Sutcliff also assumes that the reader will meet her halfway on the historical aspects of the tale, as well. A helpful glossary of place-names is situated in the back of the book and we’re provided with a map of critical locations. It’s possible to simply read The Lantern Bearers without making reference to any of this, but the experience is enriched by matching up ancient events with modern locales. This isn’t fantasy, with a bunch of made-up kingdoms, but history retold in fictional format, featuring real-life figures from the past and actual events. If reading is supposed to better the reader, then what’s not to like about fiction that educates as well as entertains? Nothing at all, from my perspective.

If there’s any major complaint I have with The Lantern Bearers, it’s one carried over from The Silver Branch: this is sad, sad storytelling. The Eagle of the Ninth had a somewhat bittersweet ending, but it was too busy thrilling the reader to be truly somber. It was also set at the height of Roman power in Britain. In the second two books, that power is fading away and an age of barbarism is looming ever closer. It’s impossible to put that across without being something of a downer and Sutcliff doesn’t even try to sugarcoat it.

The Lantern Bearers even talks about what it means to grow old and have the trappings of your youth fade away. Like I said before, this is heavy-duty material quite unlike anything you’d get today. I don’t doubt that contemporary readers will enjoy Sutcliff’s fiction once they acclimate themselves to the demands it makes on them, but they’re not going to find easy answers or pat resolutions to the problems the characters face. Sutcliff’s books are as real as she could make them, and that means confronting issues of mortality and morality, sometimes in the same breath.

The ties between The Lantern Bearers and the books that came before it are looser than they were between The Eagle of the Ninth and The Silver Branch and it’s possible to read this one without having read the others.

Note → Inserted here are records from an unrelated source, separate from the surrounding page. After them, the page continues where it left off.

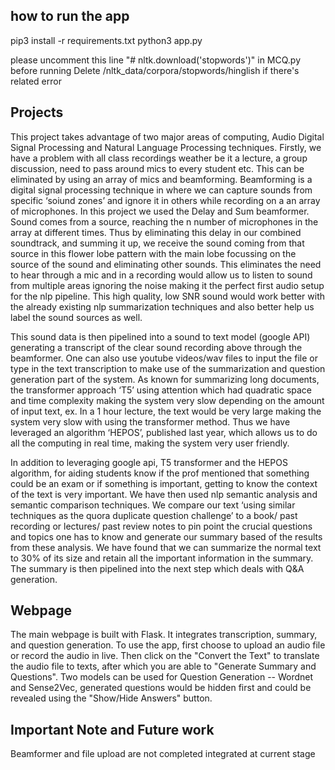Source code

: ## how to run the app
pip3 install -r requirements.txt
python3 app.py

please uncomment this line "# nltk.download('stopwords')" in MCQ.py before running
Delete /nltk_data/corpora/stopwords/hinglish if there's related error

## Projects
This project takes advantage of two major areas of computing, Audio Digital Signal Processing and Natural Language Processing techniques. 
Firstly, we have a problem with all class recordings weather be it a lecture, a group discussion, need to pass around mics to every student etc. This can be eliminated by using an array of mics and beamforming. Beamforming is a digital signal processing technique in where we can capture sounds from specific ‘soiund zones’ and ignore it in others while recording on a an array of microphones. 
In this project we used the Delay and Sum beamformer. Sound comes from a source, reaching the n number of microphones in the array at different times. Thus by eliminating this delay in our combined soundtrack, and summing it up, we receive the sound coming from that source in this flower lobe pattern with the main lobe focussing on the source of the sound and eliminating other sounds.
 This eliminates the need to hear through a mic and in a recording would allow us to listen to sound from multiple areas ignoring the noise making it the perfect first audio setup for the nlp pipeline. This high quality, low SNR sound would work better with the already existing nlp summarization techniques and also better help us label the sound sources as well. 

This sound data is then pipelined into a sound to text model (google API) generating a transcript of the clear sound recording above through the beamformer. One can also use youtube videos/wav files to input the file or type in the text transcription to make use of the summarization and question generation part of the system. As known for summarizing long documents, the transformer approach ‘T5’ using attention which had quadratic space and time complexity making the system very slow depending on the amount of input text, ex. 
In a 1 hour lecture, the text would be very large making the system very slow with using the transformer method. Thus we have leveraged an algorithm ‘HEPOS’, published last year, which allows us to do all the computing in real time, making the system very user friendly. 

In addition to leveraging google api, T5 transformer and the HEPOS algorithm, for aiding students know if the prof mentioned that something could be an exam or if something is important, getting to know the context of the text is very important. We have then used nlp semantic analysis and semantic comparison techniques. 
We compare our text ‘using similar techniques as the quora duplicate question challenge’ to a book/ past recording or lectures/ past review notes to pin point the crucial questions and topics one has to know and generate our summary based of the results from these analysis. We have found that we can summarize the normal text to 30% of its size and retain all the important information in the summary. The summary is then pipelined into the next step which deals with Q&A generation. 

## Webpage
The main webpage is built with Flask. It integrates transcription, summary, and question generation. 
To use the app, first choose to upload an audio file or record the audio in live.
Then click on the "Convert the Text" to translate the audio file to texts, after which you are able to "Generate Summary and Questions".
Two models can be used for Question Generation -- Wordnet and Sense2Vec, generated questions would be hidden first and could be revealed using the "Show/Hide Answers" button.

## Important Note and Future work
Beamformer and file upload are not completed integrated at current stage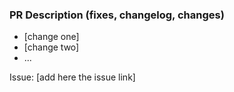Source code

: ### PR Description (fixes, changelog, changes)
- [change one]
- [change two]
- ...

Issue: [add here the issue link]

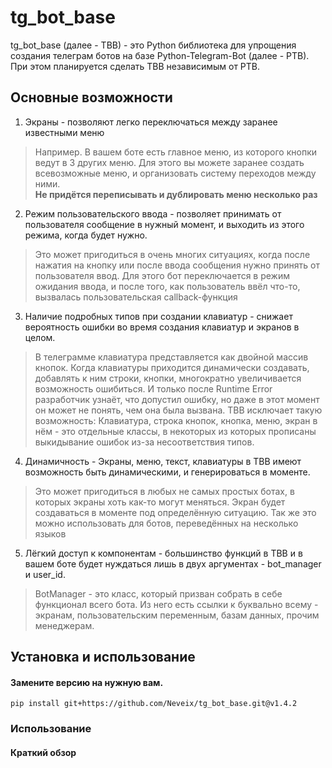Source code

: # tg_bot_base
tg_bot_base (далее - TBB) - это Python библиотека для упрощения создания телеграм ботов на базе Python-Telegram-Bot (далее - PTB).
При этом планируется сделать TBB независимым от PTB.

## Основные возможности
1. Экраны - позволяют легко переключаться между заранее известными меню
> Например. В вашем боте есть главное меню, из которого кнопки ведут в 3 других меню.
> Для этого вы можете заранее создать всевозможные меню, и организовать систему переходов между ними.  
> **Не придётся переписывать и дублировать меню несколько раз**

2. Режим пользовательского ввода - позволяет принимать от пользователя сообщение в нужный момент, и выходить из этого режима, когда будет нужно.
> Это может пригодиться в очень многих ситуациях, когда после нажатия на кнопку или после ввода сообщения нужно принять от пользователя ввод.
> Для этого бот переключается в режим ожидания ввода, и после того, как пользователь ввёл что-то, вызвалась пользовательская callback-функция

3. Наличие подробных типов при создании клавиатур - снижает вероятность ошибки во время создания клавиатур и экранов в целом.
> В телеграмме клавиатура представляется как двойной массив кнопок. Когда клавиатуры приходится динамически создавать, добавлять к ним строки,
> кнопки, многократно увеличивается возможность ошибиться. И только после Runtime Error разработчик узнаёт, что допустил ошибку, но даже в этот момент он может не понять, чем она была вызвана.
TBB исключает такую возможность: Клавиатура, строка кнопок, кнопка, меню, экран в нём - это отдельные классы, в некоторых из которых прописаны выкидывание ошибок из-за несоответствия типов.

4. Динамичность - Экраны, меню, текст, клавиатуры в TBB имеют возможность быть динамическими, и генерироваться в моменте.
> Это может пригодиться в любых не самых простых ботах, в которых экраны хоть как-то могут меняться. Экран будет создаваться в моменте под определённую ситуацию.
> Так же это можно использовать для ботов, переведённых на несколько языков

5. Лёгкий доступ к компонентам - большинство функций в TBB и в вашем боте будет нуждаться лишь в двух аргументах - bot_manager и user_id.
> BotManager - это класс, который призван собрать в себе функционал всего бота. Из него есть ссылки к буквально всему - экранам, пользовательским переменным, базам данных,
> прочим менеджерам.
## Установка и использование
#### Замените версию на нужную вам.
`pip install git+https://github.com/Neveix/tg_bot_base.git@v1.4.2`

### Использование
#### Краткий обзор















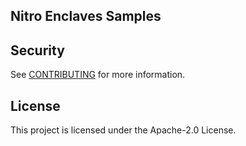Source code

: ## Nitro Enclaves Samples

## Security

See [CONTRIBUTING](CONTRIBUTING.md#security-issue-notifications) for more information.

## License

This project is licensed under the Apache-2.0 License.

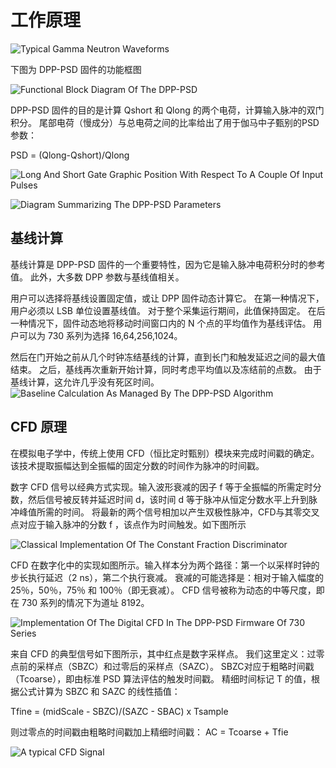 <!-- PRINCIPLE.md --- 
;; 
;; Description: 
;; Author: Hongyi Wu(吴鸿毅)
;; Email: wuhongyi@qq.com 
;; Created: 二 1月 15 22:41:03 2019 (+0800)
;; Last-Updated: 五 1月 18 23:46:26 2019 (+0800)
;;           By: Hongyi Wu(吴鸿毅)
;;     Update #: 7
;; URL: http://wuhongyi.cn -->

# 工作原理

<!-- toc -->

![Typical Gamma Neutron Waveforms](/img/TypicalGammaNeutronWaveforms.png)

下图为 DPP-PSD 固件的功能框图

![Functional Block Diagram Of The DPP-PSD](/img/FunctionalBlockDiagramOfTheDPPPSD.png)

DPP-PSD 固件的目的是计算 Qshort 和 Qlong 的两个电荷，计算输入脉冲的双门积分。 尾部电荷（慢成分）与总电荷之间的比率给出了用于伽马中子甄别的PSD参数：

PSD = (Qlong-Qshort)/Qlong


![Long And Short Gate Graphic Position With Respect To A Couple Of Input Pulses](/img/LongAndShortGateGraphicPositionWithRespectToACoupleOfInputPulses.png)



![Diagram Summarizing The DPP-PSD Parameters](/img/DiagramSummarizingTheDPPPSDParameters.png)

## 基线计算

基线计算是 DPP-PSD 固件的一个重要特性，因为它是输入脉冲电荷积分时的参考值。 此外，大多数 DPP 参数与基线值相关。 

用户可以选择将基线设置固定值，或让 DPP 固件动态计算它。 在第一种情况下，用户必须以 LSB 单位设置基线值。 对于整个采集运行期间，此值保持固定。 在后一种情况下，固件动态地将移动时间窗口内的 N 个点的平均值作为基线评估。 用户可以为 730 系列为选择 16,64,256,1024。

然后在门开始之前从几个时钟冻结基线的计算，直到长门和触发延迟之间的最大值结束。 之后，基线再次重新开始计算，同时考虑平均值以及冻结前的点数。 由于基线计算，这允许几乎没有死区时间。
![Baseline Calculation As Managed By The DPP-PSD Algorithm](/img/BaselineCalculationAsManagedByTheDPPPSDAlgorithm.png)




## CFD 原理

在模拟电子学中，传统上使用 CFD（恒比定时甄别）模块来完成时间戳的确定。该技术提取振幅达到全振幅的固定分数的时间作为脉冲的时间戳。

数字 CFD 信号以经典方式实现。输入波形衰减的因子 f 等于全振幅的所需定时分数，然后信号被反转并延迟时间 d，该时间 d 等于脉冲从恒定分数水平上升到脉冲峰值所需的时间。
将最新的两个信号相加以产生双极性脉冲，CFD与其零交叉点对应于输入脉冲的分数 f ，该点作为时间触发。如下图所示

![Classical Implementation Of The Constant Fraction Discriminator](/img/ClassicalImplementationOfTheConstantFractionDiscriminator.png)

CFD 在数字化中的实现如图所示。输入样本分为两个路径：第一个以采样时钟的步长执行延迟（2 ns），第二个执行衰减。 衰减的可能选择是：相对于输入幅度的 25％，50％，75％ 和 100％（即无衰减）。 CFD 信号被称为动态的中等尺度，即在 730 系列的情况下为道址 8192。

![Implementation Of The Digital CFD In The DPP-PSD Firmware Of 730 Series](/img/ImplementationOfTheDigitalCFDInTheDPPPSDFirmwareOf730Series.png)

来自 CFD 的典型信号如下图所示，其中红点是数字采样点。 我们这里定义：过零点前的采样点（SBZC）和过零后的采样点（SAZC）。 
SBZC对应于粗略时间戳（Tcoarse），即由标准 PSD 算法评估的触发时间戳。
精细时间标记 T 的值，根据公式计算为 SBZC 和 SAZC 的线性插值：

Tfine = (midScale - SBZC)/(SAZC - SBAC) x Tsample

则过零点的时间戳由粗略时间戳加上精细时间戳： AC = Tcoarse + Tfie

![A typical CFD Signal](/img/AtypicalCFDSignal.png)





<!-- PRINCIPLE.md ends here -->
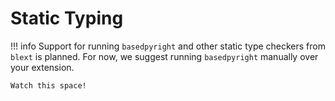 # Static Typing
!!! info
	Support for running `basedpyright` and other static type checkers from `blext` is planned.
	For now, we suggest running `basedpyright` manually over your extension.

	Watch this space!
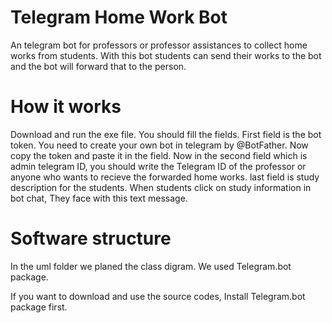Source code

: # Telegram Home Work Bot
An telegram bot for professors or professor assistances to collect home works from students.
With this bot students can send their works to the bot and the bot will forward that to the person.

# How it works
Download and run the exe file. You should fill the fields.
First field is the bot token. You need to create your own bot in telegram by @BotFather. 
Now copy the token and paste it in the field.
Now in the second field which is admin telegram ID, you should write the Telegram ID of the professor 
or anyone who wants to recieve the forwarded home works.
last field is study description for the students. When students click on study information 
in bot chat, They face with this text message.

# Software structure
In the uml folder we planed the class digram. We used Telegram.bot package.

If you want to download and use the source codes, Install Telegram.bot package first.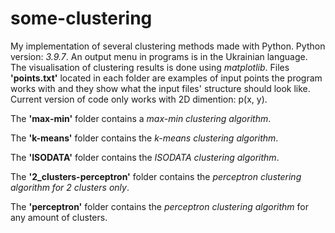 # some-clustering
My implementation of several clustering methods made with Python.
Python version: *3.9.7*.
An output menu in programs is in the Ukrainian language.
The visualisation of clustering results is done using *matplotlib*.
Files **'points.txt'** located in each folder are examples of input points the program works with and they show what the input files' structure should look like.
Current version of code only works with 2D dimention: p(x, y).

The **'max-min'** folder contains a *max-min clustering algorithm*.

The **'k-means'** folder contains the *k-means clustering algorithm*.

The **'ISODATA'** folder contains the *ISODATA clustering algorithm*.

The **'2_clusters-perceptron'** folder contains the *perceptron clustering algorithm for 2 clusters only*.

The **'perceptron'** folder contains the *perceptron clustering algorithm* for any amount of clusters.
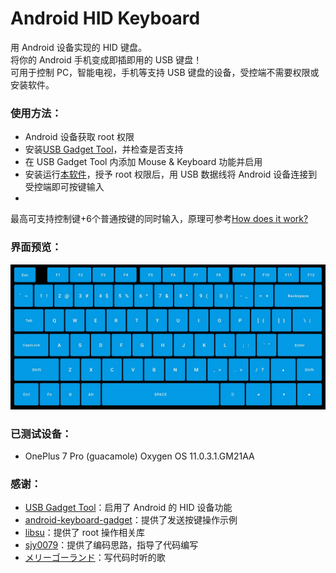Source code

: # Android HID Keyboard

用 Android 设备实现的 HID 键盘。  
将你的 Android 手机变成即插即用的 USB 键盘！  
可用于控制 PC，智能电视，手机等支持 USB 键盘的设备，受控端不需要权限或安装软件。

### 使用方法：

* Android 设备获取 root 权限
* 安装[USB Gadget Tool](https://github.com/tejado/android-usb-gadget)，并检查是否支持
* 在 USB Gadget Tool 内添加 Mouse & Keyboard 功能并启用
* 安装运行[本软件](https://github.com/Sucareto/Android_HID_Keyboard/releases/latest)，授予 root 权限后，用 USB 数据线将
  Android 设备连接到受控端即可按键输入
*

最高可支持控制键+6个普通按键的同时输入，原理可参考[How does it work?](https://github.com/tejado/android-usb-gadget#how-does-it-work)

### 界面预览：

![Screenshot](Screenshots/Screenshot_1.1.jpg)

### 已测试设备：

* OnePlus 7 Pro (guacamole) Oxygen OS 11.0.3.1.GM21AA

### 感谢：

* [USB Gadget Tool](https://github.com/tejado/android-usb-gadget)：启用了 Android 的 HID 设备功能
* [android-keyboard-gadget](https://github.com/pelya/android-keyboard-gadget)：提供了发送按键操作示例
* [libsu](https://github.com/topjohnwu/libsu)：提供了 root 操作相关库
* [sjy0079](https://github.com/sjy0079)：提供了编码思路，指导了代码编写
* [メリーゴーランド](https://twitter.com/adashima_staff/status/1321866890294210560)：写代码时听的歌

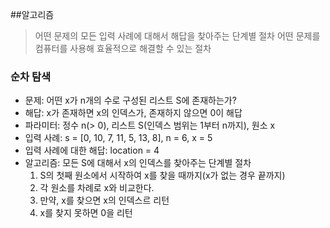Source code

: ##알고리즘

> 어떤 문제의 모든 입력 사례에 대해서 해답을 찾아주는 단계별 절차
> 어떤 문제를 컴퓨터를 사용해 효율적으로 해결할 수 있는 절차

### 순차 탐색

* 문제: 어떤 x가 n개의 수로 구성된 리스트 S에 존재하는가?
* 해답: x가 존재하면 x의 인덱스가, 존재하지 않으면 0이 해답
* 파라미터: 정수 n(> 0), 리스트 S(인덱스 범위는 1부터 n까지), 원소 x
* 입력 사례: s = [0, 10, 7, 11, 5, 13, 8], n = 6, x = 5
* 입력 사례에 대한 해답: location = 4
* 알고리즘: 모든 S에 대해서 x의 인덱스를 찾아주는 단계별 절차
	1. S의 첫째 원소에서 시작하여 x를 찾을 때까지(x가 없는 경우 끝까지)
	2. 각 원소를 차례로 x와 비교한다.
	3. 만약, x를 찾으면 x의 인덱스르 리턴
	4. x를 찾지 못하면 0을 리턴
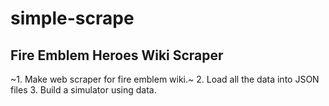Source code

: # simple-scrape
## Fire Emblem Heroes Wiki Scraper
~1. Make web scraper for fire emblem wiki.~
2. Load all the data into JSON files
3. Build a simulator using data.
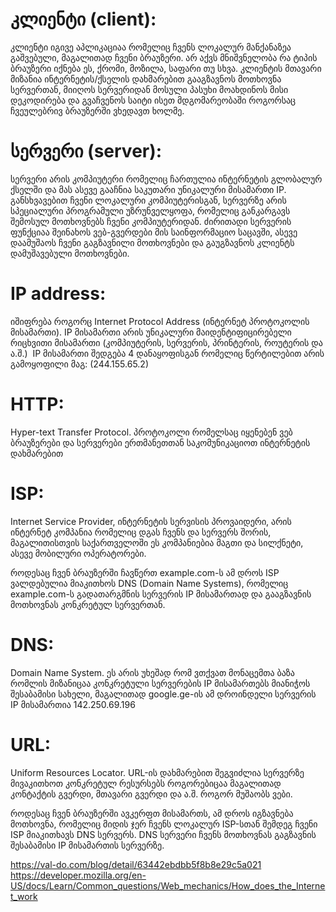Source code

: # კლიენტი (client): 

კლიენტი იგივე აპლიკაციაა რომელიც ჩვენს ლოკალურ მანქანაზეა გაშვებული, მაგალითად ჩვენი ბრაუზერი. არ აქვს მნიშვნელობა რა ტიპის ბრაუზერი იქნება ეს, ქრომი, მოზილა, საფარი თუ სხვა. კლიენტის მთავარი მიზანია ინტერნეტის/ქსელის დახმარებით გააგზავნოს მოთხოვნა სერვერთან, მიიღოს სერვერიდან მოსული პასუხი მოახდინოს მისი დეკოდირება და გვაჩვენოს საიტი ისეთ მდგომარეობაში როგორსაც ჩვეულებრივ ბრაუზერში ვხედავთ ხოლმე.

# სერვერი (server):

სერვერი არის კომპიუტერი რომელიც ჩართულია ინტერნეტის გლობალურ ქსელში და მას ასევე გააჩნია საკუთარი უნიკალური მისამართი IP.  განსხვავებით ჩვენი ლოკალური კომპიუტერისგან, სერვერზე არის სპეციალური პროგრამული უზრუნველყოფა, რომელიც განკარგავს შემოსულ მოთხოვნებს ჩვენი კომპიუტერიდან. ძირითადი სერვერის ფუნქციაა შეინახოს ვებ-გვერდები მის საინფორმაციო საცავში, ასევე დაამუშაოს ჩვენი გაგზავნილი მოთხოვნები და გაუგზავნოს კლიენტს დამუშავებული მოთხოვნები.

# IP address:

იშიფრება როგორც Internet Protocol Address (ინტერნეტ პროტოკოლის მისამართი). IP მისამართი არის უნიკალური მაიდენტიფიცირებელი რიცხვითი მისამართი (კომპიუტერის, სერვერის, პრინტერის, როუტერის  და ა.შ.)  IP მისამართი შედგება 4 დანაყოფისგან რომელიც წერტილებით არის გამოყოფილი მაგ: (244.155.65.2)

# HTTP:

Hyper-text Transfer Protocol. პროტოკოლი რომელსაც იყენებენ ვებ ბრაუზერები და სერვერები ერთმანეთთან საკომუნიკაციოთ ინტერნეტის დახმარებით

# ISP:

Internet Service Provider, ინტერნეტის სერვისის პროვაიდერი, არის ინტერნეტ კომპანია რომელიც დგას ჩვენს და სერვერს შორის, მაგალითისთვის საქართველოში ეს კომპანიებია მაგთი და სილქნეტი, ასევე მობილური ოპერატორები.

როდესაც ჩვენ ბრაუზერში ჩავწერთ example.com-ს ამ დროს ISP ვალდებულია მიაკითხოს DNS (Domain Name Systems), რომელიც example.com-ს გადათარგმნის სერვერის IP მისამართად და გააგზავნის მოთხოვნას კონკრეტულ სერვერთან.

# DNS:

Domain Name System. ეს არის უხეშად რომ ვთქვათ მონაცემთა ბაზა რომლის მიზანიცაა კონკრეტული სერვერების IP მისამართებს მიანიჭოს შესაბამისი სახელი, მაგალითად google.ge-ის ამ დროინდელი სერვერის IP მისამართია 142.250.69.196

# URL:

Uniform Resources Locator. URL-ის დახმარებით შეგვიძლია სერვერზე მივაკითხოთ კონკრეტულ რესურსებს როგორებიცაა მაგალითად კონტაქტის გვერდი, მთავარი გვერდი და ა.შ.
როგორ მუშაობს ვები.

როდესაც ჩვენ ბრაუზერში ავკერფთ მისამართს, ამ დროს იგზავნება მოთხოვნა, რომელიც მიდის ჯერ ჩვენს ლოკალურ ISP-სთან შემდეგ ჩვენი ISP მიაკითხავს DNS სერვერს. DNS სერვერი ჩვენს მოთხოვნას გაგზავნის შესაბამისი IP მისამართის სერვერზე. 

https://val-do.com/blog/detail/63442ebdbb5f8b8e29c5a021 
https://developer.mozilla.org/en-US/docs/Learn/Common_questions/Web_mechanics/How_does_the_Internet_work


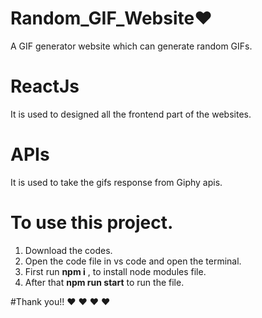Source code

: # Random_GIF_Website❤️
 A GIF generator website which can generate random GIFs.

# ReactJs
It is used to designed all the frontend part of the websites.

# APIs
It is used to take the gifs response from Giphy apis.

# To use this project.
1) Download the codes.
2) Open the code file in vs code and open the terminal.
3) First run **npm i** , to install node modules file.
4) After that **npm run start** to run the file.


#Thank you!!
❤️ ❤️ ❤️ ❤️ 
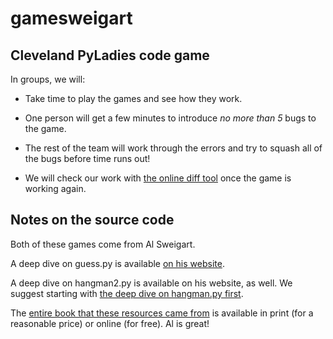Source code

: # gamesweigart

## Cleveland PyLadies code game

In groups, we will:

* Take time to play the games and see how they work.

* One person will get a few minutes to introduce _no more than 5_ bugs to the game.

* The rest of the team will work through the errors and try to squash all of the bugs before time runs out!

* We will check our work with [the online diff tool](http://inventwithpython.com/invent4thed/diff/) once the game is working again.

## Notes on the source code

Both of these games come from Al Sweigart.

A deep dive on guess.py is available [on his website](http://inventwithpython.com/invent4thed/chapter3.html).

A deep dive on hangman2.py is available on his website, as well. We suggest starting with [the deep dive on hangman.py first](http://inventwithpython.com/invent4thed/chapter8.html).

The [entire book that these resources came from](https://nostarch.com/inventwithpython) is available in print (for a reasonable price) or online (for free). Al is great!
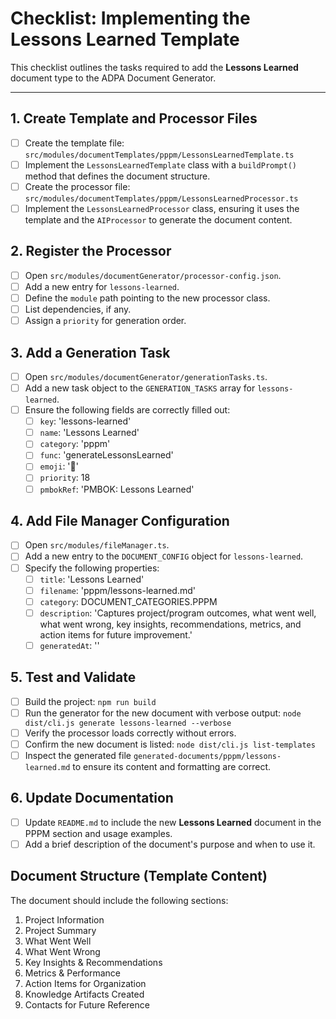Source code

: # Checklist: Implementing the Lessons Learned Template

This checklist outlines the tasks required to add the **Lessons Learned** document type to the ADPA Document Generator.

---

## 1. Create Template and Processor Files
- [ ] Create the template file: `src/modules/documentTemplates/pppm/LessonsLearnedTemplate.ts`
- [ ] Implement the `LessonsLearnedTemplate` class with a `buildPrompt()` method that defines the document structure.
- [ ] Create the processor file: `src/modules/documentTemplates/pppm/LessonsLearnedProcessor.ts`
- [ ] Implement the `LessonsLearnedProcessor` class, ensuring it uses the template and the `AIProcessor` to generate the document content.

## 2. Register the Processor
- [ ] Open `src/modules/documentGenerator/processor-config.json`.
- [ ] Add a new entry for `lessons-learned`.
- [ ] Define the `module` path pointing to the new processor class.
- [ ] List dependencies, if any.
- [ ] Assign a `priority` for generation order.

## 3. Add a Generation Task
- [ ] Open `src/modules/documentGenerator/generationTasks.ts`.
- [ ] Add a new task object to the `GENERATION_TASKS` array for `lessons-learned`.
- [ ] Ensure the following fields are correctly filled out:
  - [ ] `key`: 'lessons-learned'
  - [ ] `name`: 'Lessons Learned'
  - [ ] `category`: 'pppm'
  - [ ] `func`: 'generateLessonsLearned'
  - [ ] `emoji`: '📝'
  - [ ] `priority`: 18
  - [ ] `pmbokRef`: 'PMBOK: Lessons Learned'

## 4. Add File Manager Configuration
- [ ] Open `src/modules/fileManager.ts`.
- [ ] Add a new entry to the `DOCUMENT_CONFIG` object for `lessons-learned`.
- [ ] Specify the following properties:
  - [ ] `title`: 'Lessons Learned'
  - [ ] `filename`: 'pppm/lessons-learned.md'
  - [ ] `category`: DOCUMENT_CATEGORIES.PPPM
  - [ ] `description`: 'Captures project/program outcomes, what went well, what went wrong, key insights, recommendations, metrics, and action items for future improvement.'
  - [ ] `generatedAt`: ''

## 5. Test and Validate
- [ ] Build the project: `npm run build`
- [ ] Run the generator for the new document with verbose output: `node dist/cli.js generate lessons-learned --verbose`
- [ ] Verify the processor loads correctly without errors.
- [ ] Confirm the new document is listed: `node dist/cli.js list-templates`
- [ ] Inspect the generated file `generated-documents/pppm/lessons-learned.md` to ensure its content and formatting are correct.

## 6. Update Documentation
- [ ] Update `README.md` to include the new **Lessons Learned** document in the PPPM section and usage examples.
- [ ] Add a brief description of the document's purpose and when to use it.

## Document Structure (Template Content)
The document should include the following sections:
1. Project Information
2. Project Summary
3. What Went Well
4. What Went Wrong
5. Key Insights & Recommendations
6. Metrics & Performance
7. Action Items for Organization
8. Knowledge Artifacts Created
9. Contacts for Future Reference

I do think that these are referred to as a trilogy for a reason: they are about the slow passing of empire, and to fully grasp that, we must see it happen by stages. As relatively weak as I found The Silver Branch, it was a necessary step in the process and sets the stage for the final act.

The Lantern Bearers is not a cheerful book and you will come away feeling down, but it is a good book and that’s what we all claim we want to read. So hurry up and read the first two so you can get to the final chapter. You won’t be disappointed.

2 thoughts on “[REVIEW] The Lantern Bearers

  1. David Michael

    This is my favorite novel, short of The Lord of the Rings. I pulled off a bookstore shelf in late junior high, read the back, and decided to give it a shot. When I finished it, I was overwhelmed by my emotions: sadness that the story ended, joy that Aquila had finally found some peace, worry for the future of the fledgling kingdom, and the grateful satisfaction of having experienced such a masterful story. I honestly cannot find a single flaw in the story. Yes, I usually prefer ones that are more overtly happy, but this one still does end with hope and some measure of personal peace for Aquila. After all those long years of hurt and pain, he finally begins to heal, because of his act of mercy. It’s such a beautiful story.

    You’ve written an excellent review. I like how you’ve placed the book in the context of The Eagle of the Ninth and The Silver Branch. I read them all out of order and so didn’t get an acute sense of how they chronicle the decline of Rome, but what you say makes sense with what I remember. And you’re right: The Silver Branch felt spotty and unfocused to me as well, though I enjoyed it still. But Eagle and Lantern Bearers are true masterpieces.

    If you’re interested, I recommend checking out the review of The Lantern Bearers by J. Holsworth Stevenson. He also does a great job of explaining why the book is so good. I myself reviewed The Eagle of the Ninth here.

    1. Sam Post author

      Thanks for stopping by!

      Obviously I agree that The Lantern Bearers is excellent, which was something of a pleasant surprise because I was expecting something more like The Silver Branch, which is easily the weakest of the three books. I’m glad Sutcliff proved me wrong.